EXERCISE GOAL ::
Repeat exactly the lines that run from the one containing "呃，领导力，领导力在我们第三" to the end of the data, and leave out all others.
*** GIVEN RECORDS ***
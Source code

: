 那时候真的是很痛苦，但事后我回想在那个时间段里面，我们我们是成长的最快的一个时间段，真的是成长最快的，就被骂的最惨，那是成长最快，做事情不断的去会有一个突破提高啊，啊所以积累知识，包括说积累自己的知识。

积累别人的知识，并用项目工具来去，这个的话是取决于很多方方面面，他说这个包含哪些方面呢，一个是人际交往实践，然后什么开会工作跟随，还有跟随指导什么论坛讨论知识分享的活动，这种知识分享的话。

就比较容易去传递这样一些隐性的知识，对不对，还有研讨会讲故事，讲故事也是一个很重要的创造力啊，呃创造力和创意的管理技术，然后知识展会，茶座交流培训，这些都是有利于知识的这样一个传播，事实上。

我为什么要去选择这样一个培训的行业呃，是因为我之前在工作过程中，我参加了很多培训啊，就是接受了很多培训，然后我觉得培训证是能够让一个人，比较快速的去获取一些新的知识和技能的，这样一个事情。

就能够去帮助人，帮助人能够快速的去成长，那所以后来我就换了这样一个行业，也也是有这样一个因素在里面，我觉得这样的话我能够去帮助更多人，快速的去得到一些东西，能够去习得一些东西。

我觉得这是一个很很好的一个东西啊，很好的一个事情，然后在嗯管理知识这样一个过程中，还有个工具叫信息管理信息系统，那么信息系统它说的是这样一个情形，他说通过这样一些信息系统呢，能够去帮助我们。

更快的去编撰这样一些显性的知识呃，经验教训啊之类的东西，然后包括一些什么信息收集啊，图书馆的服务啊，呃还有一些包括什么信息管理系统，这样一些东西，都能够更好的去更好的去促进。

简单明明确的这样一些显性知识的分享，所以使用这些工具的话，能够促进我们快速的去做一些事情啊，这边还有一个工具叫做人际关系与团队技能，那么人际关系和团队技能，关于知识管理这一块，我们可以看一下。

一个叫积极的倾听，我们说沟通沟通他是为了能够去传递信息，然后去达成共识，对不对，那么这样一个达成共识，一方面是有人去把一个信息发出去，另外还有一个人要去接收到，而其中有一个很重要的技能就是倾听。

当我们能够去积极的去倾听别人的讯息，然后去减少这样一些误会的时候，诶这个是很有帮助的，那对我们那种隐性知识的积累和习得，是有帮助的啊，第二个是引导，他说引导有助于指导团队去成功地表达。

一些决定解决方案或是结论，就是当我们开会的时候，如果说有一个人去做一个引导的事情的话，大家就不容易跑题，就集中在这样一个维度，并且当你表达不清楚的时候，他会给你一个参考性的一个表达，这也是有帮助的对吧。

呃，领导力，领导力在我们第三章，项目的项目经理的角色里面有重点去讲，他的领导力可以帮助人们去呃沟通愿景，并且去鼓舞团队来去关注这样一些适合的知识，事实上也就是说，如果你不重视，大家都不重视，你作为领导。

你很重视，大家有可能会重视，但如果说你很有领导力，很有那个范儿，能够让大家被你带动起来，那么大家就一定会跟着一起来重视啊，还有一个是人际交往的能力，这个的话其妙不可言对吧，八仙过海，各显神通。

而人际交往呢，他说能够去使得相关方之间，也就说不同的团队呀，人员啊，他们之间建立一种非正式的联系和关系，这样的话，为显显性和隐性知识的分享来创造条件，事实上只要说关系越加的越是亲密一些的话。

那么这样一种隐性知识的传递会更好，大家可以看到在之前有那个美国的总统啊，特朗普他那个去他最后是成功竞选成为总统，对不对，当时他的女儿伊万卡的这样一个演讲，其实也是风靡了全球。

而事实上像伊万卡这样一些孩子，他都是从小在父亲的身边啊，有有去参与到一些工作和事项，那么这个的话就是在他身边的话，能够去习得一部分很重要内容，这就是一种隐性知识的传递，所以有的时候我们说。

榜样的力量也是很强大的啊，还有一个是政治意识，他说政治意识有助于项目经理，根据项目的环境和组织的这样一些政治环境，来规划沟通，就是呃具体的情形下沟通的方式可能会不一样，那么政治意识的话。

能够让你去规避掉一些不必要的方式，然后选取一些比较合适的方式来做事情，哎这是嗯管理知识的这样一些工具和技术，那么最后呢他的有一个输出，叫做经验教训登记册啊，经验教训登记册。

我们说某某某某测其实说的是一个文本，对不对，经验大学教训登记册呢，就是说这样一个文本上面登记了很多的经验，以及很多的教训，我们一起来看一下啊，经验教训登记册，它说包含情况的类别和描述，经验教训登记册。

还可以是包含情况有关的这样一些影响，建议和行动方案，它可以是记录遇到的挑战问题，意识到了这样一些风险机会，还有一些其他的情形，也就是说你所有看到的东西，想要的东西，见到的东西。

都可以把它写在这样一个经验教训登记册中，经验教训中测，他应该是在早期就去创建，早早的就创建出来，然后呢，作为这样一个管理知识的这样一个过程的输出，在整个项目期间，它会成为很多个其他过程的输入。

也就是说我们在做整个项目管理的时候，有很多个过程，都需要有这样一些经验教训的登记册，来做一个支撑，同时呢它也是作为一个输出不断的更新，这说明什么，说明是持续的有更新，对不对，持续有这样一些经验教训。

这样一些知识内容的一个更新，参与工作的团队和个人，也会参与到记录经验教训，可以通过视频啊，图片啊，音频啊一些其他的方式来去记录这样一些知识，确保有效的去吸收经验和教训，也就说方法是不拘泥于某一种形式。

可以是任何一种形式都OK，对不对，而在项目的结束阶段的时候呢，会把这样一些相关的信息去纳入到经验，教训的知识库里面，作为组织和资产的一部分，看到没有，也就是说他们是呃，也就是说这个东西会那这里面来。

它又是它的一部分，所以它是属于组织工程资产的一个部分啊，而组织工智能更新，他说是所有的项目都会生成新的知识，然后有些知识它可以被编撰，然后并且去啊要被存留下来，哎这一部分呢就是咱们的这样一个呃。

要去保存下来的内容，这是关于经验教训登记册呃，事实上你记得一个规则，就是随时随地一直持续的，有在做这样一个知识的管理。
***
RESULT ::
呃，领导力，领导力在我们第三章，项目的项目经理的角色里面有重点去讲，他的领导力可以帮助人们去呃沟通愿景，并且去鼓舞团队来去关注这样一些适合的知识，事实上也就是说，如果你不重视，大家都不重视，你作为领导。

你很重视，大家有可能会重视，但如果说你很有领导力，很有那个范儿，能够让大家被你带动起来，那么大家就一定会跟着一起来重视啊，还有一个是人际交往的能力，这个的话其妙不可言对吧，八仙过海，各显神通。

而人际交往呢，他说能够去使得相关方之间，也就说不同的团队呀，人员啊，他们之间建立一种非正式的联系和关系，这样的话，为显显性和隐性知识的分享来创造条件，事实上只要说关系越加的越是亲密一些的话。

那么这样一种隐性知识的传递会更好，大家可以看到在之前有那个美国的总统啊，特朗普他那个去他最后是成功竞选成为总统，对不对，当时他的女儿伊万卡的这样一个演讲，其实也是风靡了全球。

而事实上像伊万卡这样一些孩子，他都是从小在父亲的身边啊，有有去参与到一些工作和事项，那么这个的话就是在他身边的话，能够去习得一部分很重要内容，这就是一种隐性知识的传递，所以有的时候我们说。

榜样的力量也是很强大的啊，还有一个是政治意识，他说政治意识有助于项目经理，根据项目的环境和组织的这样一些政治环境，来规划沟通，就是呃具体的情形下沟通的方式可能会不一样，那么政治意识的话。

能够让你去规避掉一些不必要的方式，然后选取一些比较合适的方式来做事情，哎这是嗯管理知识的这样一些工具和技术，那么最后呢他的有一个输出，叫做经验教训登记册啊，经验教训登记册。

我们说某某某某测其实说的是一个文本，对不对，经验大学教训登记册呢，就是说这样一个文本上面登记了很多的经验，以及很多的教训，我们一起来看一下啊，经验教训登记册，它说包含情况的类别和描述，经验教训登记册。

还可以是包含情况有关的这样一些影响，建议和行动方案，它可以是记录遇到的挑战问题，意识到了这样一些风险机会，还有一些其他的情形，也就是说你所有看到的东西，想要的东西，见到的东西。

都可以把它写在这样一个经验教训登记册中，经验教训中测，他应该是在早期就去创建，早早的就创建出来，然后呢，作为这样一个管理知识的这样一个过程的输出，在整个项目期间，它会成为很多个其他过程的输入。

也就是说我们在做整个项目管理的时候，有很多个过程，都需要有这样一些经验教训的登记册，来做一个支撑，同时呢它也是作为一个输出不断的更新，这说明什么，说明是持续的有更新，对不对，持续有这样一些经验教训。

这样一些知识内容的一个更新，参与工作的团队和个人，也会参与到记录经验教训，可以通过视频啊，图片啊，音频啊一些其他的方式来去记录这样一些知识，确保有效的去吸收经验和教训，也就说方法是不拘泥于某一种形式。

可以是任何一种形式都OK，对不对，而在项目的结束阶段的时候呢，会把这样一些相关的信息去纳入到经验，教训的知识库里面，作为组织和资产的一部分，看到没有，也就是说他们是呃，也就是说这个东西会那这里面来。

它又是它的一部分，所以它是属于组织工程资产的一个部分啊，而组织工智能更新，他说是所有的项目都会生成新的知识，然后有些知识它可以被编撰，然后并且去啊要被存留下来，哎这一部分呢就是咱们的这样一个呃。

要去保存下来的内容，这是关于经验教训登记册呃，事实上你记得一个规则，就是随时随地一直持续的，有在做这样一个知识的管理。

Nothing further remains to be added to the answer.